One might argue, as did the general counsel of Stanford University in letters to me in 2003, that this is an appropriate policy because writers of books in the humanities are only expressing an opinion or a point of view. The university, as an institution, has no obligation to defend any attitude held by a single individual. Or one might contend that patents have a greater claim to institutional protection because university property is usually involved in generating inventions. Without the equipment in laboratories, scientists or engineers could not fulfill the demands of their experiments. Their work innately involves overhead that the university has assumed in the interest of progress. Or, more cynically, one might consider that patents usually generate income for the university, jobs for graduate-student assistants, and recognition in the corporate, industrial, and military worlds.
But such views ignore the degree to which colleges benefit from the work of humanities scholars, the implicit cost of creating a “two-tiered” faculty, and the extent to which academe’s founding principles are put to the test by distinguishing between copyrights and patents.

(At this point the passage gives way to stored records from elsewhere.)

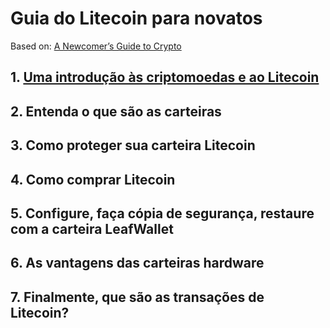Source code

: # Guia do Litecoin para novatos

Based on: [A Newcomer’s Guide to Crypto](https://medium.com/the-litecoin-school-of-crypto/a-newcomers-guide-to-crypto/home)

## 1. [Uma introdução às criptomoedas e ao Litecoin](01-Uma_introducao_as_criptomoedas_e_ao_Litecoin.md)
## 2. Entenda o que são as carteiras
## 3. Como proteger sua carteira Litecoin
## 4. Como comprar Litecoin
## 5. Configure, faça cópia de segurança, restaure com a carteira LeafWallet
## 6. As vantagens das carteiras hardware
## 7. Finalmente, que são as transações de Litecoin?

When the work of a humanist is prohibited by an overly zealous copyright holder, as it was in Shloss v. the Estate of James Joyce, what is at stake is freedom of inquiry, not just the defense of an opinion or a point of view. Humanistic research is not simply a personal pursuit, but the very condition of any scholar’s employment and as such inseparable from her or his professional duties. Why should it matter what field a faculty member belongs to? Invention is invention, discovery is discovery, and progress in human understanding isn’t, or at least shouldn’t be, limited to what contributes most to corporate, industrial, or military advantage.
If colleges are not simply handmaidens of financial profit, but authentic in their claim to be impartial proponents of progress, then the humanities, which speak in the voice of copyright, must be honored and protected with the same structures of risk management that govern the sciences. If colleges claim benefit, as they do, from the prestige of humanistic endeavors, then colleges should shield the risks incurred by those contributing to those benefits. They should not leave a large portion of the faculty unprotected. It is this general failing that is the precondition of the Stanford Fair Use Project. Were this not the case, there would have been no reason for Lessig to say to me, “This should not be happening to you.” For it would not have happened.